Crucially, the survey also demonstrates that Flakka use rarely occurs in isolation. Teenagers at the highest risk for Flakka use were also highly experienced users of other drugs: Within this group, 85.6 percent had used the synthetic cannabinoid spice, 72.3 percent had used ketamine, and 59.1 percent had used marijuana.

“Flakka is an extremely potent stimulant, and it’s by no means the type of drug someone starts off with,” Palamar explains. “People who use Flakka tend to have an extensive drug repertoire. Most highly-potent or very dangerous street drugs aren’t initiated by people who aren’t very experienced with a variety of other drugs.”

To use Flakka is to use something potentially quite dangerous. While the substance doesn’t turn one into a cannibal, it’s more potent than methamphetamine and is believed to have higher addiction potential. Classified into a group of drugs known as “new psychoactive substances,” it was linked to over 22,000 hospital visits in 2011. Over 100 Flakka-related deaths have occurred throughout Europe, and at least 80 deaths related to Flakka use happened in Florida between 2014 and 2015. Its use is linked to adverse effects like excited delirium syndrome, aggression, and suicidal tendencies.

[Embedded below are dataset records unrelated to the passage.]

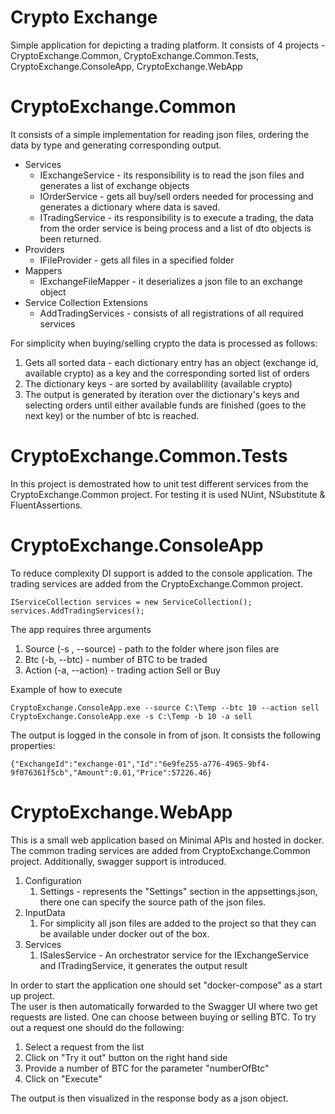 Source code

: 
# Crypto Exchange
Simple application for depicting a trading platform. 
It consists of 4 projects - CryptoExchange.Common, CryptoExchange.Common.Tests, CryptoExchange.ConsoleApp, CryptoExchange.WebApp

# CryptoExchange.Common
It consists of a simple implementation for reading json files, ordering the data by type and generating corresponding output.

 - Services
	 - IExchangeService - its responsibility is to read the json files and generates a list of exchange objects
	 - IOrderService - gets all buy/sell orders needed for processing and generates a dictionary where data is saved.
	 - ITradingService - its responsibility is to execute a trading, the data from the order service is being process and a list of dto objects is been returned.
 - Providers
	 - IFileProvider - gets all files in a specified folder
 - Mappers
	 - IExchangeFileMapper - it deserializes a json file to an exchange object
 - Service Collection Extensions
	 - AddTradingServices - consists of all registrations of all required services

For simplicity when buying/selling crypto the data is processed as follows: 

 1. Gets all sorted data - each dictionary entry has an object (exchange id, available crypto) as a key and the corresponding sorted list of orders 
 2. The dictionary keys - are sorted by availablility (available crypto)
 3. The output is generated by iteration over the dictionary's keys and selecting orders until either available funds are finished (goes to the next key) or the number of btc is reached.

# CryptoExchange.Common.Tests
In this project is demostrated how to unit test different services from the CryptoExchange.Common project.
For testing it is used NUint, NSubstitute & FluentAssertions.

# CryptoExchange.ConsoleApp
To reduce complexity DI support is added to the console application. The trading services are added from the CryptoExchange.Common project.

    IServiceCollection services = new ServiceCollection();
    services.AddTradingServices();

The app requires three arguments

 1. Source (-s , --source) - path to the folder where json files are
 2. Btc (-b, --btc) - number of BTC to be traded
 3. Action (-a, --action) - trading action Sell or Buy

Example of how to execute 
 
    CryptoExchange.ConsoleApp.exe --source C:\Temp --btc 10 --action sell
    CryptoExchange.ConsoleApp.exe -s C:\Temp -b 10 -a sell

The output is logged in the console in from of json. It consists the following properties:

    {"ExchangeId":"exchange-01","Id":"6e9fe255-a776-4965-9bf4-9f076361f5cb","Amount":0.01,"Price":57226.46}

# CryptoExchange.WebApp
This is a small web application based on Minimal APIs and hosted in docker. The common trading services are added from CryptoExchange.Common project. Additionally, swagger support is introduced. 

 1. Configuration
	 1. Settings - represents the "Settings" section in the appsettings.json, there one can specify the source path of the json files.
 2. InputData
	 1. For simplicity all json files are added to the project so that they can be available under docker out of the box. 
 3. Services
	 1. ISalesService - An orchestrator service for the IExchangeService and ITradingService, it generates the output result

In order to start the application one should set "docker-compose" as a start up project.  
The user is then automatically forwarded to the Swagger UI where two get requests are listed. One can choose between buying or selling BTC. 
To try out a request one should do the following: 

 1. Select a request from the list
 2. Click on "Try it out" button on the right hand side
 3. Provide a number of BTC for the parameter "numberOfBtc"
 4. Click on "Execute"

 The output is then visualized in the response body as a json object.
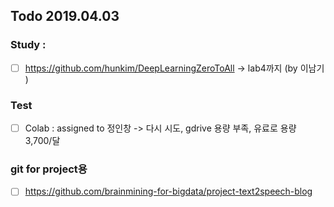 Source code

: ## Todo 2019.04.03

### Study : 
- [ ]   https://github.com/hunkim/DeepLearningZeroToAll ->  lab4까지 (by 이남기 ) 



### Test 
- [ ]   Colab  : assigned to 정인창  -> 다시 시도, gdrive 용량 부족, 유료로 용량 3,700/달 

### git for project용
- [ ]   https://github.com/brainmining-for-bigdata/project-text2speech-blog

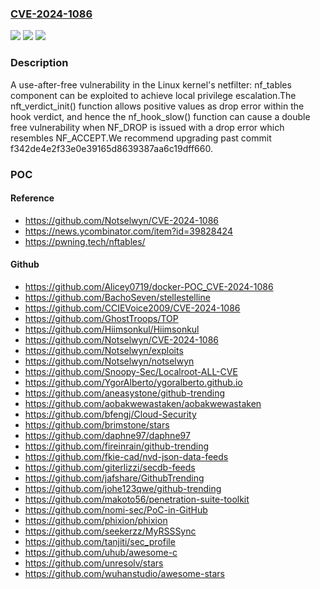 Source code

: ### [CVE-2024-1086](https://cve.mitre.org/cgi-bin/cvename.cgi?name=CVE-2024-1086)
![](https://img.shields.io/static/v1?label=Product&message=Kernel&color=blue)
![](https://img.shields.io/static/v1?label=Version&message=3.15%3C%206.8%20&color=brighgreen)
![](https://img.shields.io/static/v1?label=Vulnerability&message=CWE-416%20Use%20After%20Free&color=brighgreen)

### Description

A use-after-free vulnerability in the Linux kernel's netfilter: nf_tables component can be exploited to achieve local privilege escalation.The nft_verdict_init() function allows positive values as drop error within the hook verdict, and hence the nf_hook_slow() function can cause a double free vulnerability when NF_DROP is issued with a drop error which resembles NF_ACCEPT.We recommend upgrading past commit f342de4e2f33e0e39165d8639387aa6c19dff660.

### POC

#### Reference
- https://github.com/Notselwyn/CVE-2024-1086
- https://news.ycombinator.com/item?id=39828424
- https://pwning.tech/nftables/

#### Github
- https://github.com/Alicey0719/docker-POC_CVE-2024-1086
- https://github.com/BachoSeven/stellestelline
- https://github.com/CCIEVoice2009/CVE-2024-1086
- https://github.com/GhostTroops/TOP
- https://github.com/Hiimsonkul/Hiimsonkul
- https://github.com/Notselwyn/CVE-2024-1086
- https://github.com/Notselwyn/exploits
- https://github.com/Notselwyn/notselwyn
- https://github.com/Snoopy-Sec/Localroot-ALL-CVE
- https://github.com/YgorAlberto/ygoralberto.github.io
- https://github.com/aneasystone/github-trending
- https://github.com/aobakwewastaken/aobakwewastaken
- https://github.com/bfengj/Cloud-Security
- https://github.com/brimstone/stars
- https://github.com/daphne97/daphne97
- https://github.com/fireinrain/github-trending
- https://github.com/fkie-cad/nvd-json-data-feeds
- https://github.com/giterlizzi/secdb-feeds
- https://github.com/jafshare/GithubTrending
- https://github.com/johe123qwe/github-trending
- https://github.com/makoto56/penetration-suite-toolkit
- https://github.com/nomi-sec/PoC-in-GitHub
- https://github.com/phixion/phixion
- https://github.com/seekerzz/MyRSSSync
- https://github.com/tanjiti/sec_profile
- https://github.com/uhub/awesome-c
- https://github.com/unresolv/stars
- https://github.com/wuhanstudio/awesome-stars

And despite its zombie reputation, Palamar says that the potent stimulant likely doesn’t lead to bizarre behavior unless the person uses a big dose or uses too much over time. Like other drugs, it’s sometimes hard to tell if someone is even on Flakka, and because “the population most drawn to Flakka also tends to experience higher rates of mental disorders,” it can be hard to determine whether a serious reaction is caused by the drug or if existing psychiatric symptoms are exacerbated by the drug.

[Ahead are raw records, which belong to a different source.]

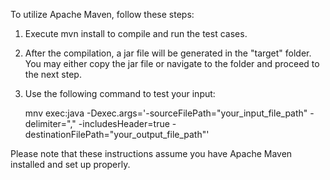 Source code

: To utilize Apache Maven, follow these steps:

1. Execute mvn install to compile and run the test cases.
2. After the compilation, a jar file will be generated in the "target" folder. You may either copy the jar file or navigate to the folder and proceed to the next step.
3. Use the following command to test your input:
    
    mnv exec:java -Dexec.args='-sourceFilePath="your_input_file_path" -delimiter="," -includesHeader=true -destinationFilePath="your_output_file_path"'

Please note that these instructions assume you have Apache Maven installed and set up properly. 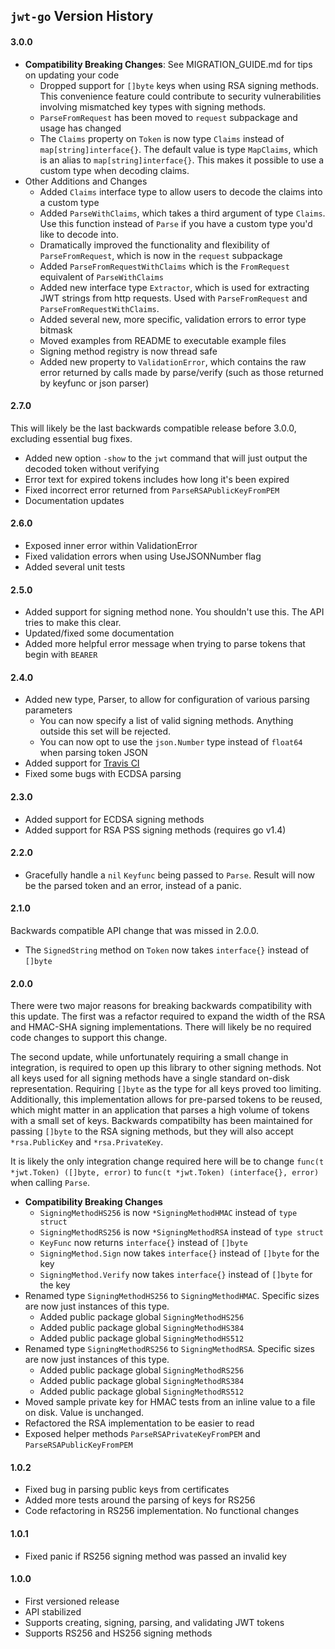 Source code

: ## `jwt-go` Version History

#### 3.0.0

* **Compatibility Breaking Changes**: See MIGRATION_GUIDE.md for tips on updating your code
	* Dropped support for `[]byte` keys when using RSA signing methods.  This convenience feature could contribute to security vulnerabilities involving mismatched key types with signing methods.
	* `ParseFromRequest` has been moved to `request` subpackage and usage has changed
	* The `Claims` property on `Token` is now type `Claims` instead of `map[string]interface{}`.  The default value is type `MapClaims`, which is an alias to `map[string]interface{}`.  This makes it possible to use a custom type when decoding claims.
* Other Additions and Changes
	* Added `Claims` interface type to allow users to decode the claims into a custom type
	* Added `ParseWithClaims`, which takes a third argument of type `Claims`.  Use this function instead of `Parse` if you have a custom type you'd like to decode into.
	* Dramatically improved the functionality and flexibility of `ParseFromRequest`, which is now in the `request` subpackage
	* Added `ParseFromRequestWithClaims` which is the `FromRequest` equivalent of `ParseWithClaims`
	* Added new interface type `Extractor`, which is used for extracting JWT strings from http requests.  Used with `ParseFromRequest` and `ParseFromRequestWithClaims`.
	* Added several new, more specific, validation errors to error type bitmask
	* Moved examples from README to executable example files
	* Signing method registry is now thread safe
	* Added new property to `ValidationError`, which contains the raw error returned by calls made by parse/verify (such as those returned by keyfunc or json parser)

#### 2.7.0

This will likely be the last backwards compatible release before 3.0.0, excluding essential bug fixes.

* Added new option `-show` to the `jwt` command that will just output the decoded token without verifying
* Error text for expired tokens includes how long it's been expired
* Fixed incorrect error returned from `ParseRSAPublicKeyFromPEM`
* Documentation updates

#### 2.6.0

* Exposed inner error within ValidationError
* Fixed validation errors when using UseJSONNumber flag
* Added several unit tests

#### 2.5.0

* Added support for signing method none.  You shouldn't use this.  The API tries to make this clear.
* Updated/fixed some documentation
* Added more helpful error message when trying to parse tokens that begin with `BEARER `

#### 2.4.0

* Added new type, Parser, to allow for configuration of various parsing parameters
	* You can now specify a list of valid signing methods.  Anything outside this set will be rejected.
	* You can now opt to use the `json.Number` type instead of `float64` when parsing token JSON
* Added support for [Travis CI](https://travis-ci.org/dgrijalva/jwt-go)
* Fixed some bugs with ECDSA parsing

#### 2.3.0

* Added support for ECDSA signing methods
* Added support for RSA PSS signing methods (requires go v1.4)

#### 2.2.0

* Gracefully handle a `nil` `Keyfunc` being passed to `Parse`.  Result will now be the parsed token and an error, instead of a panic.

#### 2.1.0

Backwards compatible API change that was missed in 2.0.0.

* The `SignedString` method on `Token` now takes `interface{}` instead of `[]byte`

#### 2.0.0

There were two major reasons for breaking backwards compatibility with this update.  The first was a refactor required to expand the width of the RSA and HMAC-SHA signing implementations.  There will likely be no required code changes to support this change.

The second update, while unfortunately requiring a small change in integration, is required to open up this library to other signing methods.  Not all keys used for all signing methods have a single standard on-disk representation.  Requiring `[]byte` as the type for all keys proved too limiting.  Additionally, this implementation allows for pre-parsed tokens to be reused, which might matter in an application that parses a high volume of tokens with a small set of keys.  Backwards compatibilty has been maintained for passing `[]byte` to the RSA signing methods, but they will also accept `*rsa.PublicKey` and `*rsa.PrivateKey`.

It is likely the only integration change required here will be to change `func(t *jwt.Token) ([]byte, error)` to `func(t *jwt.Token) (interface{}, error)` when calling `Parse`.

* **Compatibility Breaking Changes**
	* `SigningMethodHS256` is now `*SigningMethodHMAC` instead of `type struct`
	* `SigningMethodRS256` is now `*SigningMethodRSA` instead of `type struct`
	* `KeyFunc` now returns `interface{}` instead of `[]byte`
	* `SigningMethod.Sign` now takes `interface{}` instead of `[]byte` for the key
	* `SigningMethod.Verify` now takes `interface{}` instead of `[]byte` for the key
* Renamed type `SigningMethodHS256` to `SigningMethodHMAC`.  Specific sizes are now just instances of this type.
    * Added public package global `SigningMethodHS256`
    * Added public package global `SigningMethodHS384`
    * Added public package global `SigningMethodHS512`
* Renamed type `SigningMethodRS256` to `SigningMethodRSA`.  Specific sizes are now just instances of this type.
    * Added public package global `SigningMethodRS256`
    * Added public package global `SigningMethodRS384`
    * Added public package global `SigningMethodRS512`
* Moved sample private key for HMAC tests from an inline value to a file on disk.  Value is unchanged.
* Refactored the RSA implementation to be easier to read
* Exposed helper methods `ParseRSAPrivateKeyFromPEM` and `ParseRSAPublicKeyFromPEM`

#### 1.0.2

* Fixed bug in parsing public keys from certificates
* Added more tests around the parsing of keys for RS256
* Code refactoring in RS256 implementation.  No functional changes

#### 1.0.1

* Fixed panic if RS256 signing method was passed an invalid key

#### 1.0.0

* First versioned release
* API stabilized
* Supports creating, signing, parsing, and validating JWT tokens
* Supports RS256 and HS256 signing methods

“I think we should be able to educate people about the dangers of this drug without implying that all users turn into zombies,” Palamar says. “I’m sure that these labels also don’t help the people who become dependent on Flakka get the help they need.”

To date, there have been no studies on the use of Flakka in the general population. That, the team here says, is needed in order to create a proper public health response. Prevention needs to target those at highest risk for use — a group that scientists are still working on helping.

Abstract:

Background: Use of synthetic cathinones, commonly referred to as “bath salts”, has been associated with tens of thousands of emergency department visits in the US; however, few national studies have estimated prevalence of use and we know very little about use among adolescents. In this study we estimate prevalence and correlates of use of “Flakka” (alpha-PVP), a highly-potent “bath salt” associated with at least 80 deaths in the US.

Methods: We analyzed data from the 2016/2017 Monitoring the Future study, which surveyed a nationally representative sample of high school seniors in the US (n = 3786). Bivariable and multivariable models were used to determine demographic and drug-related correlates of use.

Results: Overall, 0.8% (95% CI: 0.5–1.2) of high school seniors in 2016/2017 is estimated to have used Flakka in the past year. Students whose parents have less than a high school education were at higher odds for use (aOR = 4.12, 95% CI: 1.00–16.94). Flakka users reported high prevalence of use of other drugs, particularly synthetic cannabinoids (85.6%), ketamine (72.3%), marijuana (59.1%), and GHB (47.5%). Flakka use was also associated with use of a higher number of other drugs and higher frequency of use of other drugs, with 51.7% using 4–12 other drugs and 22.4% using 4–12 other drugs >6 times.

Conclusions: Students who use multiple drugs are an elevated risk for Flakka use, suggesting synthetic cathinone use alone is rare and the use of multiple substances may compound adverse effects of these drugs. Socio-economic disparities are concerning given reduced access to prevention and intervention.